Je me suis imaginée décrire ceci à plusieurs reprises, mais c’est peut-être la première fois que je le fais par écrit …

La téléportation ressemble à ceci: on glisse dans cet état méditatif profond comme d’habitude, état méditatif à partir duquel on se lance à la recherche d’une téléportation ou d’une expérience mystique plus profonde. Mais on n’y arrive pas facilement. On glisse vers l’intérieur, vers le bas et profondément, puis on remonte. C’est comme glisser à l’intérieur de cet état profond et profond, puis une fois qu’on y est, se déplacer latéralement vers un autre endroit, en dehors du mouvement de glissement, à droite ou à gauche. Ça ne ressemble pas à un mouvement latéral, c’est un déplacement précis.

Ceci est une tentative de décrire l’indescriptible.

On utilise l’état méditatif pour accéder à la possibilité, à partir de là, de se déplacer dans une direction entièrement nouvelle, de glisser dans un autre monde. C’est une chose à laquelle on ne peut pas accéder uniquement par la méditation profonde. La méditation profonde est utilisée comme première étape, pour entrer dans une autre transe à partir de cet état.

J’utilise le mot «latéral» pour décrire l’entrée dans cet autre état d’esprit dans la continuité de cet état méditatif profond. L’état méditatif profond ne suffit pas. C’est comme descendre un couloir très profond et sombre, puis dans l’obscurité chercher une porte et la franchir.

C’était autrefois difficile pour moi de parvenir à cet état. Je ne pouvais le maintenir qu’une fraction de seconde avant de revenir. Mais maintenant je peux le faire à volonté. À tout moment, et pour n’importe quelle durée.

Gosia: Pourquoi pendant seulement une fraction de seconde ?

Yázhi: Il semble que l’enthousiasme absolu pour vivre cette expérience entraîne une réaction émotionnelle qui vous fait sortir de cet état. Mais au fur et à mesure que vous expérimentez cela, vous pouvez apprendre à retenir cette émotion et à entrer dans cet endroit, ce monde ou cet état de conscience.

Gosia: Quelle est votre réaction corporelle une fois que vous êtes de l’autre côté? Le corps le gère-t-il bien?

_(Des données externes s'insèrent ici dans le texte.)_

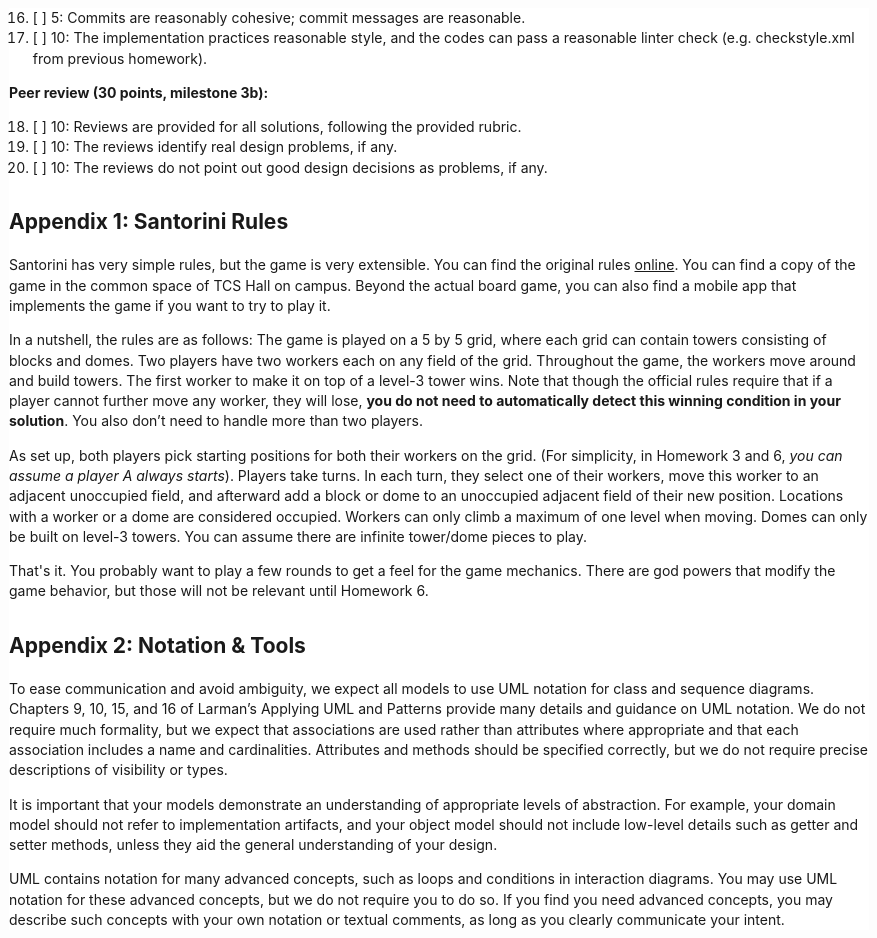 16. [ ] 5: Commits are reasonably cohesive; commit messages are reasonable.
17. [ ] 10: The implementation practices reasonable style, and the codes can pass a reasonable linter check (e.g. checkstyle.xml from previous homework).



**Peer review (30 points, milestone 3b):**

18. [ ] 10: Reviews are provided for all solutions, following the provided rubric. 
19. [ ] 10: The reviews identify real design problems, if any.
20. [ ] 10: The reviews do not point out good design decisions as problems, if any.



## Appendix 1: Santorini Rules

Santorini has very simple rules, but the game is very extensible. You can find the original rules [online](https://roxley.com/products/santorini). You can find a copy of the game in the common space of TCS Hall on campus. Beyond the actual board game, you can also find a mobile app that implements the game if you want to try to play it.

In a nutshell, the rules are as follows: The game is played on a 5 by 5 grid, where each grid can contain towers consisting of blocks and domes. Two players have two workers each on any field of the grid. Throughout the game, the workers move around and build towers. The first worker to make it on top of a level-3 tower wins. Note that though the official rules require that if a player cannot further move any worker, they will lose, **you do not need to automatically detect this winning condition in your solution**. You also don’t need to handle more than two players.

As set up, both players pick starting positions for both their workers on the grid. (For simplicity, in Homework 3 and 6, *you can assume a player A always starts*). Players take turns. In each turn, they select one of their workers, move this worker to an adjacent unoccupied field, and afterward add a block or dome to an unoccupied adjacent field of their new position. Locations with a worker or a dome are considered occupied. Workers can only climb a maximum of one level when moving. Domes can only be built on level-3 towers. You can assume there are infinite tower/dome pieces to play.

That's it. You probably want to play a few rounds to get a feel for the game mechanics. There are god powers that modify the game behavior, but those will not be relevant until Homework 6.



## Appendix 2: Notation & Tools

To ease communication and avoid ambiguity, we expect all models to use UML notation for class and sequence diagrams. Chapters 9, 10, 15, and 16 of Larman’s Applying UML and Patterns provide many details and guidance on UML notation. We do not require much formality, but we expect that associations are used rather than attributes where appropriate and that each association includes a name and cardinalities. Attributes and methods should be specified correctly, but we do not require precise descriptions of visibility or types. 

It is important that your models demonstrate an understanding of appropriate levels of abstraction. For example, your domain model should not refer to implementation artifacts, and your object model should not include low-level details such as getter and setter methods, unless they aid the general understanding of your design. 

UML contains notation for many advanced concepts, such as loops and conditions in interaction diagrams. You may use UML notation for these advanced concepts, but we do not require you to do so. If you find you need advanced concepts, you may describe such concepts with your own notation or textual comments, as long as you clearly communicate your intent.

Yázhi: On ressent que tout est normal, comme réel. Mais apparemment, l’expérience vide beaucoup le corps (NdT: en énergie)! Comme si vous aviez couru 16 km en plein soleil avec un sac à dos de 20 kg. Ce ressenti est en fonction de ce que vous avez vécu.

Gosia: Qu’est-ce qui fait cela ? Ce n’est peut-être pas sain pour le corps? Yázhi: Je ne suis pas sûre de la raison de cet effet sur le corps. Je pense que c’est lié à l’idée que votre corps dégage cette énergie, alors que ce n’est pas le cas. Je me sens très reposée quand je ne déplace pas mon corps, mais seulement mon esprit. Ça vide beaucoup mon corps de me téléporter en le chargeant, d’autant plus que j’ai besoin de plus d’énergie pour me téléporter avec un chargement.

Gosia: Eh bien, ne vous épuisez pas trop. Utilisez la porte.

CHAT 3 (octobre 2020)

Yázhi: Quand je me téléporte, je n’ai pas l’impression de traverser un tunnel ou un vortex. C’est ce à quoi on pourrait s’attendre, pour un déplacement d’un endroit A à un endroit B. Mais non, je suis ici, puis je suis là instantanément. C’est comme cela que les vaisseaux spatiaux se déplacent, par une gestion des fréquences.

Comme je l’ai décrit hier, on ne peut pas accéder à cette partie de l’esprit lorsqu’on est à l’état de veille. On doit entrer en transe, en méditation profonde, qui permet à la conscience de s’extraire de l’environnement entourant le corps. La conscience s’extrait de l’environnement, puis à partir de cet état de calme parfait, elle se réveille là où vous voulez être, parce que dans votre esprit vous y êtes.

Je ne souhaite pas être là, peu importe où je veux être. Je suis là dans l’esprit et la conscience. Un peu comme dans la loi de l’attraction, sur le fait de ressentir que l’on a déjà ce que l’on veut, et non souhaiter l’avoir.

Cependant c’est une croyance plus profonde, parce que la plupart des gens pensent qu’ils ressentent ce qu’ils veulent, comme si c’était déjà là, comme s’ils l’avaient déjà, alors qu’ils ne le ressentent pas vraiment. Ils ont seulement l’idée qu’ils s’en font dans leur esprit conscient, et leur subconscient les bloque encore en pensant que ce n’est qu’un souhait et non une réalité déjà présente.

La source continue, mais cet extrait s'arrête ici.